An der Spitze der Pyramide steht das Bedürfnis nach Selbstverwirklichung (self-actualization). Es wird zu einer wesentlichen Trieb kraft von Fühlen, Denken und Handeln und kann sogar alle anderen Bedürfnisse zurücktreten lassen. Es bezieht sich auf das zutiefst humane Streben nach einem erfüllten Leben. Mit Nietzsches Lebenskunst-Motto »Werde, der du bist« umreißt Maslow die Bedeutung des neuen Begriffs. Ein Musiker müsse Musik machen, ein Künstler malen, ein Dichter schreiben, um im Einklang mit sich selbst zu leben. Selbstverwirklicher seien Menschen, die sich und ihre Umwelt mit allen Schwächen und Stärken präzise wahrnähmen und grundlegend akzeptierten. Sie verfügten über innere Autonomie und ein stabiles Gemeinschaftsgefühl, über eine große Offenheit und die Fähigkeit, die Fülle des Lebens wahrzunehmen und zu genießen. Sie seien von überzogenen Scham- und Schuldgefühlen unbelastet und vom Urteil anderer unabhängig. Sie seien jedoch fähig, tiefe Bindungen zu anderen Menschen und zur Natur einzugehen. Der Widerspruch zwischen Selbstbezogenheit und Selbstlosigkeit verschwinde. Selbstverwirklicher widmeten ihr Leben der vollständigen Entwicklung und Ausschöpfung ihrer Anlagen, Möglichkeiten und Potenziale. Fremden und unbekannten Erscheinungen würden sie nicht mit dem Gefühl der Furcht und der Abwehr, sondern mit Neugier, Staunen und Ehrfurcht begegnen. Sie seien problemzentriert und an Lösungen interessiert. Das Geheimnisvolle, das Neue, das Fremde würde sie anlocken und begeistern. Sie folgten der inneren Stimme und einer Berufung, die in der Regel von außen, aus der Gesellschaft komme. Das Streben nach Exzellenz, nach Gipfelerfahrungen und dem Erlebnis der Einheit mit Natur und Kosmos seien wesentliche Elemente von Selbstverwirklichung.
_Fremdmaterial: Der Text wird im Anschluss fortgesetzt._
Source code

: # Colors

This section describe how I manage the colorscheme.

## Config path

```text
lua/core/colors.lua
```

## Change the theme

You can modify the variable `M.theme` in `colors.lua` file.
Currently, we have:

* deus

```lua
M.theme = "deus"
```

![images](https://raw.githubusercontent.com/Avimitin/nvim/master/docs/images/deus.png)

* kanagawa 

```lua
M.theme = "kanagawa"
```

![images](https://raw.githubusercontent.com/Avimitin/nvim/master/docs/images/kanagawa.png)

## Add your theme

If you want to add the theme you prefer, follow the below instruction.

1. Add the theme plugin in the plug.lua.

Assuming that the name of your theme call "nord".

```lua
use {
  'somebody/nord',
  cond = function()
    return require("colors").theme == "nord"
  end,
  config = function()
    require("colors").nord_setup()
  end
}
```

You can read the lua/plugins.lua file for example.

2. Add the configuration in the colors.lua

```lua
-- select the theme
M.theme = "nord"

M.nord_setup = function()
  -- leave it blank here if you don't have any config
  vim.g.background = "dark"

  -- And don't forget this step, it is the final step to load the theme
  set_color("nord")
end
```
Das Konzept war nicht neu. Maslow hatte es bei dem 1933 in die USA emigrierten deutschen Neurologen und Psychiater Kurt Goldstein gefunden. Der Grundgedanke aber war schon im Bildungsideal der deutschen Klassik angelegt. Wilhelm von Humboldt hatte ihn ausformuliert: Die Entwicklung aller Keime …, die in der individuellen Anlage eines Menschenlebens liegen, halte ich für den wahren Zweck des menschlichen Daseins.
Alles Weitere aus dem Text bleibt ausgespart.